The officers completed the 12-week conservation officer academy at Camp Ripley in October, 16 weeks of field training with experienced conservation officers on Jan. 26, and now report to their first duty assignment. The new officers and their stations include:
- Chelsey Collette, Remer.
- Andrew Dirks, Redwood Falls.
- Luke Gutzwiller, Madison.
- Jeremy Henke, Albert Lea.
- Michael Krauel, St.

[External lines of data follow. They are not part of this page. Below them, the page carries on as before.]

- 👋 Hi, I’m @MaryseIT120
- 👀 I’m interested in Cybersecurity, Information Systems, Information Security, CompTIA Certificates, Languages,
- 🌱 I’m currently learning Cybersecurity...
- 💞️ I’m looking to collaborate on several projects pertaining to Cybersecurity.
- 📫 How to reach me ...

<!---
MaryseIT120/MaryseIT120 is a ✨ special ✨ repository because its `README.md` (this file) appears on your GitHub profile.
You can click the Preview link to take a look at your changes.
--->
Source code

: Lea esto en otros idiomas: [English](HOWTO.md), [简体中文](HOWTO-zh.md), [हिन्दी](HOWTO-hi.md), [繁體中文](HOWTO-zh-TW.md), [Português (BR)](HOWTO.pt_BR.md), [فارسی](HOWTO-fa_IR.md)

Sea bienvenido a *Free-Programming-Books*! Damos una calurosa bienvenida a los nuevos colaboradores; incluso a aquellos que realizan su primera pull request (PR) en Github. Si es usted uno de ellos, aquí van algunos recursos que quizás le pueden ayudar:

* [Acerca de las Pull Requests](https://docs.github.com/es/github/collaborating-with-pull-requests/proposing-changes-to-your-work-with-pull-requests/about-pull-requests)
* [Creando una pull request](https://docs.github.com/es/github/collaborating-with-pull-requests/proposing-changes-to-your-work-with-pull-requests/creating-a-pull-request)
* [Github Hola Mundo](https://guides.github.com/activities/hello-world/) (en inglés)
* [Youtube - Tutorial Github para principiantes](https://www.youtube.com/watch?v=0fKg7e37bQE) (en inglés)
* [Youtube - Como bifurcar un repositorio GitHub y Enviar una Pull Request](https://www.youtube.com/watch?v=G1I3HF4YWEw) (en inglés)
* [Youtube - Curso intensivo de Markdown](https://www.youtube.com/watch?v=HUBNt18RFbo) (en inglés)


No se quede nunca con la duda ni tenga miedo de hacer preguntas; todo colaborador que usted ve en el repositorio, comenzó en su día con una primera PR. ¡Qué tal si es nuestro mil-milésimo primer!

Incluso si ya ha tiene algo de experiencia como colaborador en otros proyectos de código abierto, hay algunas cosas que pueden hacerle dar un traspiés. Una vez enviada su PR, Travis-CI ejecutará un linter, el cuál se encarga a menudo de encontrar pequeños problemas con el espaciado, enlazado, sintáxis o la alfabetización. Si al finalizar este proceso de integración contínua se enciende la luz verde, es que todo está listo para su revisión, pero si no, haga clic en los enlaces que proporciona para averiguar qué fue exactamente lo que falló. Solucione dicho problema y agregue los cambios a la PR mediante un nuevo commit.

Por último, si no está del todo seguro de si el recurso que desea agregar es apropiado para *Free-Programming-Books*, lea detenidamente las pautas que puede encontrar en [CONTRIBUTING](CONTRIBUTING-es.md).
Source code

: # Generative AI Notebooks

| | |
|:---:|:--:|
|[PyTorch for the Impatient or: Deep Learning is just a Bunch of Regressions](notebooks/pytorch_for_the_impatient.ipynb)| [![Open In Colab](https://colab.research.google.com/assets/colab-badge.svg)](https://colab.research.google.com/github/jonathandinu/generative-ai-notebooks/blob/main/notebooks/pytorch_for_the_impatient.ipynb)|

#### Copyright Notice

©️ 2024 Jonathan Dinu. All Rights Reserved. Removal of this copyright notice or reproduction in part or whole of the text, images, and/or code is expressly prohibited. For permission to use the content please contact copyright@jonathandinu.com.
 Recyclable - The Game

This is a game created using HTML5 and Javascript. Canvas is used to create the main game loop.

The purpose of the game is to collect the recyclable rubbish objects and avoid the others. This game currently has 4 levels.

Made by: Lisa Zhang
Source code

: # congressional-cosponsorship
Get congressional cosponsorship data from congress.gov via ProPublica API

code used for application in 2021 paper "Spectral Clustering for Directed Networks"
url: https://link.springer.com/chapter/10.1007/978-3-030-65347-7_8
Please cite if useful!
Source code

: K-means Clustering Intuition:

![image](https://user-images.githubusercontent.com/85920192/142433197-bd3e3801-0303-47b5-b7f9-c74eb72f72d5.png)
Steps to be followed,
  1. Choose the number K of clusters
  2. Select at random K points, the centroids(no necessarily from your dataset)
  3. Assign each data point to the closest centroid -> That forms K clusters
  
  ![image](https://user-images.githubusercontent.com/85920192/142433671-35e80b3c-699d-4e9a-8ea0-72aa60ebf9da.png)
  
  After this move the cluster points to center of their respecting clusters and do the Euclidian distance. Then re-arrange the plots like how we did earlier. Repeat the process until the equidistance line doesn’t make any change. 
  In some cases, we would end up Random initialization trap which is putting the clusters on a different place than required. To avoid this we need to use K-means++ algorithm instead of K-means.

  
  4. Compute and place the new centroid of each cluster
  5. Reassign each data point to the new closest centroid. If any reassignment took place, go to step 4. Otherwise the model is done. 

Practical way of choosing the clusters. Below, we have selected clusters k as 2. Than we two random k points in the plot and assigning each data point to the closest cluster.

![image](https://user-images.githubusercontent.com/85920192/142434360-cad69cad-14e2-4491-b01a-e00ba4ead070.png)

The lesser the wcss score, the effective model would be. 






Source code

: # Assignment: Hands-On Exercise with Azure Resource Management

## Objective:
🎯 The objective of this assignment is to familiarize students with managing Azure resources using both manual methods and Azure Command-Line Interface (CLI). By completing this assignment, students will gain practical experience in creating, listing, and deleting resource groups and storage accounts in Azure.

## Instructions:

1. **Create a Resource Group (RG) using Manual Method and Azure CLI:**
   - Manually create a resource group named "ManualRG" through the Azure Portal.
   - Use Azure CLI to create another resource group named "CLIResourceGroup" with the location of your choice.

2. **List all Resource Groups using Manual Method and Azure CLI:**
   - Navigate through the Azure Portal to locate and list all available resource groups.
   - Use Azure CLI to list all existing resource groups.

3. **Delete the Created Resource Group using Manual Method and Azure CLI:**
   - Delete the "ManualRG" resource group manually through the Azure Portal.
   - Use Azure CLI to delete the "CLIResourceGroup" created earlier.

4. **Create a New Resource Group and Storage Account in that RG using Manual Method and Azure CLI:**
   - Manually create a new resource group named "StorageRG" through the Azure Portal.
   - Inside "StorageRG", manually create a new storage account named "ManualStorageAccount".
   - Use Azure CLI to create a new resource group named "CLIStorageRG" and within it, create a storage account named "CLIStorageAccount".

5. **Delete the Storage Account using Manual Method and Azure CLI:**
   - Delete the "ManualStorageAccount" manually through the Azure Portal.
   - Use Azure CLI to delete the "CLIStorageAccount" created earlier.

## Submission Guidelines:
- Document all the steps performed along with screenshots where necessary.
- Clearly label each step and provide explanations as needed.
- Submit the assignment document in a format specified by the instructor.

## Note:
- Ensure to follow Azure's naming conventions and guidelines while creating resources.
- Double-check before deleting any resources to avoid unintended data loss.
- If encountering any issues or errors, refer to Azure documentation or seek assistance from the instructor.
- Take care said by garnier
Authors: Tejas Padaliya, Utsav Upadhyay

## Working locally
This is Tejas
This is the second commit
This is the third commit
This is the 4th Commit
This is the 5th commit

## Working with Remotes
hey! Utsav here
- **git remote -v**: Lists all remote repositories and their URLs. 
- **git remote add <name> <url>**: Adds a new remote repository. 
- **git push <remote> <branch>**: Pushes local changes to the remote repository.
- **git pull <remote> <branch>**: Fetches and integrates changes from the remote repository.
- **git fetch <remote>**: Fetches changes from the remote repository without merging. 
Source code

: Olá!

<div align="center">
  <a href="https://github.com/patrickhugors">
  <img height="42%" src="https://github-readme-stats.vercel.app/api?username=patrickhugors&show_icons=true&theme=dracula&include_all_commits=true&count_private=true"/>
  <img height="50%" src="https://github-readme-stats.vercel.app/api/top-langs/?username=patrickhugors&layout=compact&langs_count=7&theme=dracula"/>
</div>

Cloud.
- Dustin Miller, Windom.
- Philip Mohs, Center City.
- Kyle Quittschreiber, Black Duck 2.
- Trent Seamans, Rochester 2.
- Eric Sullivan, Walker.
- Jamie VanThuyne, Mankato.
- Shane Vernier, Willmar.
- Leah Weyandt, Mound.
Weyandt is excited to get started. “It’s going to be fun to be on my own and make decisions on where to go and what to do next,” she said.
Mohs looks forward to his station in Center City. “I feel the smaller community will be a much better place to work, live and raise a family,” Mohs said.
Miller feels very prepared to “go out and do good things.”
“I was unaware of the amount of information that I would be taking in throughout training; however, each instructor had a phenomenal method of instructing,” Miller said. “Field training was extremely important to me, and it was also important to take the constructive criticism and apply it to each situation and continue to take positive steps forward.”
Multiple conservation officer retirements are anticipated in 2016. A conservation officer academy with about 12 to 15 candidates gets underway in April.
The DNR’s Enforcement Division currently employs about 215 licensed peace officers to serve the public and protect the natural resources of Minnesota. Their work differs considerably from that of state troopers, police officers and sheriff’s deputies. Conservation officers work alone and without backup, and nearly everyone they encounter in the field is armed. They are supported by a staff of 35 employees. The division has its headquarters in St. Paul where it operates 18 law enforcement districts throughout the state.